Israeli Interior Minister Aryeh Deri in a ceremony granting citizenship Aug. 6, 2019, to a Palestinian who rescued Israeli children after a terrorist attack (screenshot JNS)

A Palestinian man who rescued Israeli children wounded in a 2016 terrorist attack has been granted residency in Israel after losing his job and facing death threats.

Israeli Interior Minister Aryeh Deri announced the move Tuesday, the Jewish News Syndicate reported.

Praising the man for his “selfless, noble” acts, Deri hugged him as he presented him with his new identity documents.

“You belong here,” the Israeli official said.

The unnamed 28-year old man and his wife were traveling near their hometown of Hebron on July 1, 2016, when they encountered the overturned vehicle of Rabbi Miki Mark and his wife, Chava.

The car had gone off the road after being sprayed with bullets in a terrorist attack, JNS reported. The rabbi was killed and his wife was seriously wounded.

The Palestinian couple immediately stopped and helped evacuate the couple’s trapped teenage children from the car. The couple then comforted and administered first aid to the injured and frightened teens, and remained until emergency services arrived, JNS said.
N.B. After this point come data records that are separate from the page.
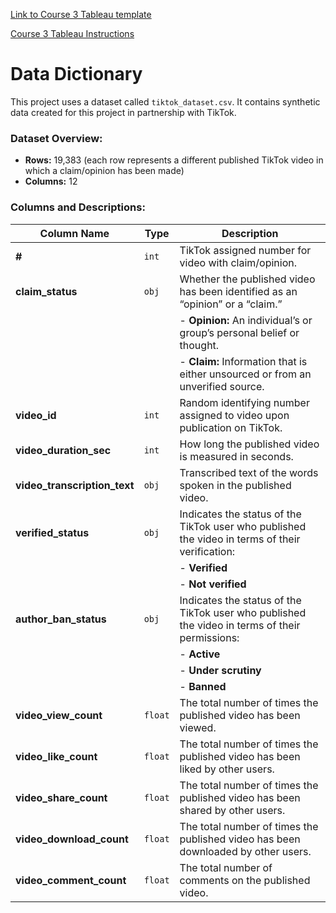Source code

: [Link to Course 3 Tableau template](https://public.tableau.com/app/profile/grow.with.google/viz/TikTokEndofCourseProject-Course3/Story1#1)

[Course 3 Tableau Instructions](https://docs.google.com/document/d/1p-d4-9QrcJZWky2tF9CK68X-22RIbXM-Fu76wxD3HHI/template/preview?resourcekey=0-L7ntrywzdZC0kbx7F59UTg)

# Data Dictionary

This project uses a dataset called `tiktok_dataset.csv`. It contains synthetic data created for this project in partnership with TikTok.

### Dataset Overview:
- **Rows:** 19,383 (each row represents a different published TikTok video in which a claim/opinion has been made)
- **Columns:** 12

### Columns and Descriptions:

| **Column Name**            | **Type**  | **Description**                                                                                                                   |
|-----------------------------|-----------|-----------------------------------------------------------------------------------------------------------------------------------|
| **#**                      | `int`     | TikTok assigned number for video with claim/opinion.                                                                              |
| **claim_status**            | `obj`     | Whether the published video has been identified as an “opinion” or a “claim.”                                                    |
|                             |           | - **Opinion:** An individual’s or group’s personal belief or thought.                                                            |
|                             |           | - **Claim:** Information that is either unsourced or from an unverified source.                                                  |
| **video_id**                | `int`     | Random identifying number assigned to video upon publication on TikTok.                                                          |
| **video_duration_sec**      | `int`     | How long the published video is measured in seconds.                                                                              |
| **video_transcription_text**| `obj`     | Transcribed text of the words spoken in the published video.                                                                      |
| **verified_status**         | `obj`     | Indicates the status of the TikTok user who published the video in terms of their verification:                                   |
|                             |           | - **Verified**                                                                                                                   |
|                             |           | - **Not verified**                                                                                                               |
| **author_ban_status**       | `obj`     | Indicates the status of the TikTok user who published the video in terms of their permissions:                                    |
|                             |           | - **Active**                                                                                                                     |
|                             |           | - **Under scrutiny**                                                                                                             |
|                             |           | - **Banned**                                                                                                                     |
| **video_view_count**        | `float`   | The total number of times the published video has been viewed.                                                                    |
| **video_like_count**        | `float`   | The total number of times the published video has been liked by other users.                                                     |
| **video_share_count**       | `float`   | The total number of times the published video has been shared by other users.                                                    |
| **video_download_count**    | `float`   | The total number of times the published video has been downloaded by other users.                                                |
| **video_comment_count**     | `float`   | The total number of comments on the published video.                                                                              |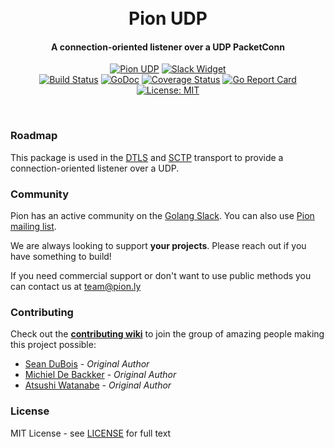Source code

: <h1 align="center">
  <br>
  Pion UDP
  <br>
</h1>
<h4 align="center">A connection-oriented listener over a UDP PacketConn</h4>
<p align="center">
  <a href="https://pion.ly"><img src="https://img.shields.io/badge/pion-udp-gray.svg?longCache=true&colorB=brightgreen" alt="Pion UDP"></a>
  <!--<a href="https://sourcegraph.com/github.com/pion/webrtc?badge"><img src="https://sourcegraph.com/github.com/pion/webrtc/-/badge.svg" alt="Sourcegraph Widget"></a>-->
  <a href="https://pion.ly/slack"><img src="https://img.shields.io/badge/join-us%20on%20slack-gray.svg?longCache=true&logo=slack&colorB=brightgreen" alt="Slack Widget"></a>
  <br>
  <a href="https://travis-ci.org/pion/udp"><img src="https://travis-ci.org/pion/udp.svg?branch=master" alt="Build Status"></a>
  <a href="https://pkg.go.dev/github.com/pion/udp"><img src="https://godoc.org/github.com/pion/udp?status.svg" alt="GoDoc"></a>
  <a href="https://codecov.io/gh/pion/udp"><img src="https://codecov.io/gh/pion/udp/branch/master/graph/badge.svg" alt="Coverage Status"></a>
  <a href="https://goreportcard.com/report/github.com/pion/udp"><img src="https://goreportcard.com/badge/github.com/pion/udp" alt="Go Report Card"></a>
  <!--<a href="https://www.codacy.com/app/Sean-Der/webrtc"><img src="https://api.codacy.com/project/badge/Grade/18f4aec384894e6aac0b94effe51961d" alt="Codacy Badge"></a>-->
  <a href="LICENSE"><img src="https://img.shields.io/badge/License-MIT-yellow.svg" alt="License: MIT"></a>
</p>
<br>

### Roadmap
This package is used in the [DTLS](https://github.com/pion/dtls) and [SCTP](https://github.com/pion/sctp) transport to provide a connection-oriented listener over a UDP.

### Community
Pion has an active community on the [Golang Slack](https://pion.ly/slack/). You can also use [Pion mailing list](https://groups.google.com/forum/#!forum/pion).

We are always looking to support **your projects**. Please reach out if you have something to build!

If you need commercial support or don't want to use public methods you can contact us at [team@pion.ly](mailto:team@pion.ly)

### Contributing
Check out the **[contributing wiki](https://github.com/pion/webrtc/wiki/Contributing)** to join the group of amazing people making this project possible:

* [Sean DuBois](https://github.com/Sean-Der) - *Original Author*
* [Michiel De Backker](https://github.com/backkem) - *Original Author*
* [Atsushi Watanabe](https://github.com/at-wat) - *Original Author*

### License
MIT License - see [LICENSE](LICENSE) for full text
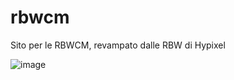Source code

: # rbwcm
Sito per le RBWCM, revampato dalle RBW di Hypixel

![image](https://github.com/user-attachments/assets/31a2768c-b06d-4455-a47a-f741e88f1fa2)
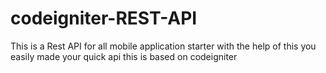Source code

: # codeigniter-REST-API
This is a Rest API for all mobile application starter with the help of this you easily made your quick api this is based on codeigniter 
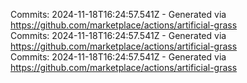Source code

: Commits: 2024-11-18T16:24:57.541Z - Generated via https://github.com/marketplace/actions/artificial-grass
<br>
Commits: 2024-11-18T16:24:57.541Z - Generated via https://github.com/marketplace/actions/artificial-grass
<br>
Commits: 2024-11-18T16:24:57.541Z - Generated via https://github.com/marketplace/actions/artificial-grass
<br>
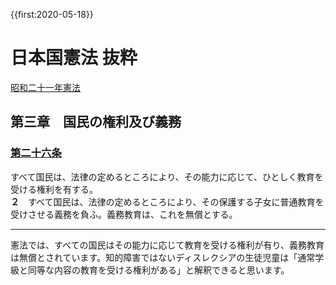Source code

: {{first:2020-05-18}}
# 日本国憲法 抜粋
[昭和二十一年憲法](https://elaws.e-gov.go.jp/search/elawsSearch/elaws_search/lsg0500/detail?lawId=321CONSTITUTION#80)
## 第三章　国民の権利及び義務
### [第二十六条](https://elaws.e-gov.go.jp/search/elawsSearch/elaws_search/lsg0500/detail?lawId=321CONSTITUTION#80)
すべて国民は、法律の定めるところにより、<span class="highlight">その能力に応じて、ひとしく教育を受ける権利を有する。</span>  
**２**　すべて国民は、法律の定めるところにより、その保護する子女に普通教育を受けさせる義務を負ふ。<span class="highlight">義務教育は、これを無償とする。</span>

---

<div class="note"><i class="fa fa-comment-o"></i> 憲法では、すべての国民はその能力に応じて教育を受ける権利が有り、義務教育は無償とされています。知的障害ではないディスレクシアの生徒児童は「通常学級と同等な内容の教育を受ける権利がある」と解釈できると思います。</div>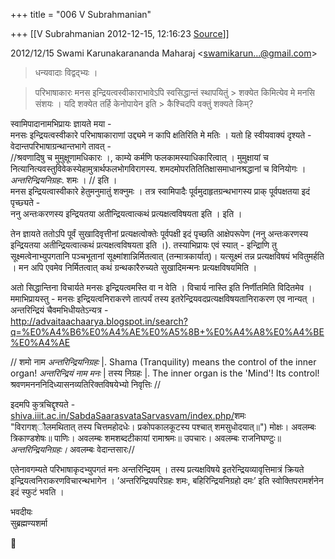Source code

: +++
title = "006 V Subrahmanian"

+++
[[V Subrahmanian	2012-12-15, 12:16:23 [Source](https://groups.google.com/g/bvparishat/c/vQLrIMdL1ZE)]]



  
  

2012/12/15 Swami Karunakarananda Maharaj \<[swamikarun...@gmail.com]()\>  

> धन्यवादाः विद्वद्भ्यः ।  

> परिभाषाकारः मनस इन्द्रियत्वस्वीकाराभावेऽपि स्वसिद्धान्तं स्थापयितुं > शक्येत किमित्येव मे मनसि संशयः । यदि शक्येत तर्हि केनोपायेन इति > कैश्चिदपि वक्तुं शक्यते किम्?

  
स्वामिपादानामभिप्रायः ज्ञायते मया -   
मनसः इन्द्रियत्वस्वीकारे परिभाषाकाराणां उद्द्यमे न कापि क्षतिरिति मे मतिः । यतो हि स्वीयवाक्यं दृश्यते - वेदान्तपरिभाषाग्रन्थान्तभागे तावत् -  
//श्रवणादिषु च मुमुक्षूणामधिकारः ।, काम्ये कर्मणि फलकामस्याधिकारित्वात् । मुमुक्षायां च नित्यानित्यवस्तुविवेकस्येहामुत्रार्थफलभोगविरागस्य. शमदमोपरतितितिक्षासमाधानश्रद्धानां च विनियोगः । *अन्तरिन्द्रियनिग्रहः*. शमः । // इति ।  
मनस इन्द्रियत्वास्वीकारे हेतुमनुमातुं शक्नुमः । तत्र स्वामिपादैः पूर्वमुदाहृतग्रन्थभागस्य प्राक् पूर्वपक्षतया इदं पृच्छ्यते -  
ननु अन्तःकरणस्य इन्द्रियतया अतीन्द्रियत्वात्कथं प्रत्यक्षत्वविषयता इति । इति ।  
  
तेन ज्ञायते ततोऽपि पूर्वं सुखादिवृत्तीनां प्रत्यक्षत्वोक्तेः पूर्वपक्षी इदं पृच्छति आक्षेपरूपेण (ननु अन्तःकरणस्य इन्द्रियतया अतीन्द्रियत्वात्कथं प्रत्यक्षत्वविषयता इति ।). तस्याभिप्रायः एवं स्यात् - इन्द्रिाणि तु सूक्ष्मत्वेनाभ्युपगतानि पञ्चभूतानां सूक्ष्मांशान्निर्मितत्वात् (तन्मात्रकार्यात्)। यत्सूक्ष्मं तन्न प्रत्यक्षविषयं भवितुमर्हति । मन अपि एवमेव निर्मितत्वात् कथं ग्रन्थकारैरुच्यते सुखादिमन्मनः प्रत्यक्षविषयमिति ।  
  
अतो सिद्धान्तिना विचार्यते मनसः इन्द्रियत्वमस्ति वा न वेति । विचार्य नास्ति इति निर्णीतमिति विदितमेव । ममाभिप्रायस्तु - मनसः इन्द्रियत्वनिराकरणे तात्पर्यं तस्य इतरेन्द्रियवदप्रत्यक्षविषयतानिराकरण एव नान्यत् ।   
अन्तरिन्द्रियं चैवमभिधीयतेऽन्यत्र -  
<http://advaitaachaarya.blogspot.in/search?q=%E0%A4%B6%E0%A4%AE%E0%A5%8B+%E0%A4%A8%E0%A4%BE%E0%A4%AE>  
  
// शमो नाम *अन्तरिन्द्रियनिग्रहः* \|. Shama (Tranquility) means the control of the inner organ! *अन्तरिन्द्रियं नाम मनः* \| तस्य निग्रहः \|. The inner organ is the 'Mind'! Its control! श्रवणमनननिदिध्यासनव्यतिरिक्तविषयेभ्यो निवृत्तिः //  
  
इदमपि कुत्रचिद्दृश्यते -  
[shiva.iiit.ac.in/SabdaSaarasvataSarvasvam/index.php/](http://shiva.iiit.ac.in/SabdaSaarasvataSarvasvam/index.php/)शमः  
"विरागश्ौलमथितात् तस्य चित्तमहोदधेः। प्रकोपकालकूटस्य पश्चात् शमसुधोदयात्॥") मोक्षः। अवलम्बः त्रिकाण्डशेषः॥ पाणिः। अवलम्बः शमशब्दटीकायां रामाश्रमः॥ उपचारः। अवलम्बः राजनिघण्टुः॥ **अन्तरिन्द्रियनिग्रहः*।* अवलम्बः वेदान्तसारः//  
  
एतेनावगम्यते परिभाषाकृदभ्युपगतं मनः अन्तरिन्द्रियम् । तस्य प्रत्यक्षविषये इतरेन्द्रियव्यावृत्तिमात्रं क्रियते इन्द्रियत्वनिराकरणविचारन्थभागेन । ’अन्तरिन्द्रियपरिग्रहः शमः, बहिरिन्द्रियनिग्रहो दमः’ इति स्वोक्तिपरामर्शनेन इदं स्फुटं भवति ।  
  
भवदीयः  
सुब्रह्मण्यशर्मा   
  
  
  
  
  



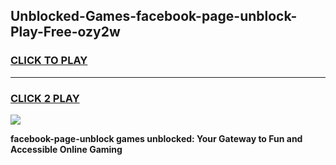 
## Unblocked-Games-facebook-page-unblock-Play-Free-ozy2w
<h3>
<a href="https://premium76.site?title=facebook-page-unblock&ref=18A1">CLICK TO PLAY</a></h3>
<hr>

<h3>
<a href="https://premium76.site?title=facebook-page-unblock&ref=18A1">CLICK 2 PLAY</a>
  
</h3>

<a href="https://premium76.site?title=facebook-page-unblock&ref=18A1"><img src="https://clearcache.store/games.png"></a>


**facebook-page-unblock games unblocked: Your Gateway to Fun and Accessible Online Gaming**
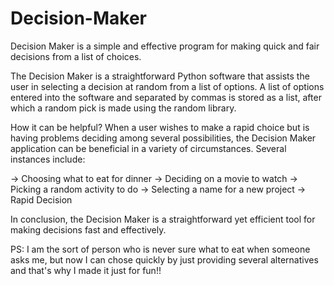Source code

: # Decision-Maker
Decision Maker is a simple and effective program for making quick and fair decisions from a list of choices.

The Decision Maker is a straightforward Python software that assists the user in selecting a decision at random from a list of options.
A list of options entered into the software and separated by commas is stored as a list, after which a random pick is made using the random library. 

How it can be helpful?
When a user wishes to make a rapid choice but is having problems deciding among several possibilities, the Decision Maker application can be beneficial in a variety of circumstances.
Several instances include:

   -> Choosing what to eat for dinner 
   -> Deciding on a movie to watch
   -> Picking a random activity to do
   -> Selecting a name for a new project
   -> Rapid Decision
   
In conclusion, the Decision Maker is a straightforward yet efficient tool for making decisions fast and effectively. 

PS: I am the sort of person who is never sure what to eat when someone asks me, but now I can chose quickly by just providing several alternatives and that's why I    made it just for fun!!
“I took the boy and I hugged him. I gave him some water and applied iodine, and just kept telling him that everything was going to be OK,” said the Palestinian man.

“It doesn’t matter to me if it was an accident or a terror attack, it’s irrelevant. These are people, children, who need help, and if I can help, I will help them.”

He said “the girl told me, ‘God sent an Arab to help us.’”

Another Palestinian, a doctor, later assisted. But a rescuer told NPR that more Palestinians began to arrive, and some threatened to kill the survivors.

The 28-year-old Palestinian told the growing mob: “If any of you approach my car, you will see what I am capable of. They are under my protection.”

Refuge in Israel

As word spread in the Palestinian territories, the man was branded a traitor, his boss fired him and he was subject to death threats, JNS reported.

He sought refuge in Israel while his wife and young son remained near Hebron. JNS reported he received a work visa, but it was not renewed last year, and he became homeless.

Israel’s Channel 12 news publicized his plight, prompting a number of Israeli leaders to press for him to receive Israeli residency.

His wife and son also received residency on Tuesday.